The key point…which is driven home time after time…is that not only are these young men and women involved in a number of on- and off-campus groups and organizations while also maintaining an admirable grade point average; they are actively involved in these endeavors.
What they have figured out is the answer to that age-old conundrum of “how do I fit 30+ hours of work into a 24-hour day?”
As many of us “veterans” have finally figured out…and these young future professionals are learning…is that, in spite of your desperate wishes, life…personal and professional…is going to happen whether you play a part in it or not.
You just have to learn how to prioritize the challenges and deal with them.
I still have those occasions where I take stock of my situation and mutter crossly, “Why did I let myself get painted into this corner?”
A big part of the problem is my inbred inability to say “No.”
I get/am involved in organizations and activities that truly bring me a sense of satisfaction and personal accomplishment. Then I get asked to take on another project or program that I believe in and want to see flourish.
Next thing I know, I’ve raised my figurative hand and have been dubbed “head honcho” of this or that initiative.
Luckily…through no fault of my own…these things succeed due, in huge part, to the amazing help and support of others who share my enthusiasm.
These experiences are things that I bring into the classroom for my students, with the caution to “do as I say do…not as I tend to do.”
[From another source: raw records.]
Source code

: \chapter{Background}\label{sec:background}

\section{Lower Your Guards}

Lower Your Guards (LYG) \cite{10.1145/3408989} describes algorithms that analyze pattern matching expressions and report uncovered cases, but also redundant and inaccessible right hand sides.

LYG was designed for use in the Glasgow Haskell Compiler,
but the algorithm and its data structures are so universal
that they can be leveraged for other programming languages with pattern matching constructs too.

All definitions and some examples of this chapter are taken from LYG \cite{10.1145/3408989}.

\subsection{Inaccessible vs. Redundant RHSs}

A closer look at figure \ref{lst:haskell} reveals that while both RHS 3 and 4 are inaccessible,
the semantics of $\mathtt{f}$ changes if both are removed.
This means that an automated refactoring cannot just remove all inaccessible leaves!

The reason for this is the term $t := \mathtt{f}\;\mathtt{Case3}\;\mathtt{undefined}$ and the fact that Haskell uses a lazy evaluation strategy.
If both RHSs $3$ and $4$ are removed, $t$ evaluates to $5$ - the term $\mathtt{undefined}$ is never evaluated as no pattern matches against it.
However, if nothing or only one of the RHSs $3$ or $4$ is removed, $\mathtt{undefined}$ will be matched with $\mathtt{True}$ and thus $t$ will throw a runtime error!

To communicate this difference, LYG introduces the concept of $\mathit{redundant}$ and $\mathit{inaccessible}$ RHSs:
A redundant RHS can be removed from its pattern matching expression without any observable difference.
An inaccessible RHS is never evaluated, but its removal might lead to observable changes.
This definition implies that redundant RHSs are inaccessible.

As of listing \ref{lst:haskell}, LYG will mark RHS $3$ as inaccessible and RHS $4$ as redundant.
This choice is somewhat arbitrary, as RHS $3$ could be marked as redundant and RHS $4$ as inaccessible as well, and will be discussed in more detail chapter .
Successful people are involved in numerous activities. They are because, again, the activities are things in which they believe themselves and for which they believe they can make a difference.
The “secret sauce” for these folks is their ability to prioritize and address situations in order of their importance in the opinion of the individual.
Question: How did they accomplish this supposedly simple but often incredibly complicated task?
Answer: By taking a realistic assessment of their own lives and obligations and calculating how much time they can devote to yet another activity.
It’s not “rocket science,” exactly, but it is very smart thinking. You can and should lend your talents and your enthusiasm to organizations and activities that you care about and want to see thrive and succeed.
But make sure you are able to follow through on your promises. In the end, it’s about time.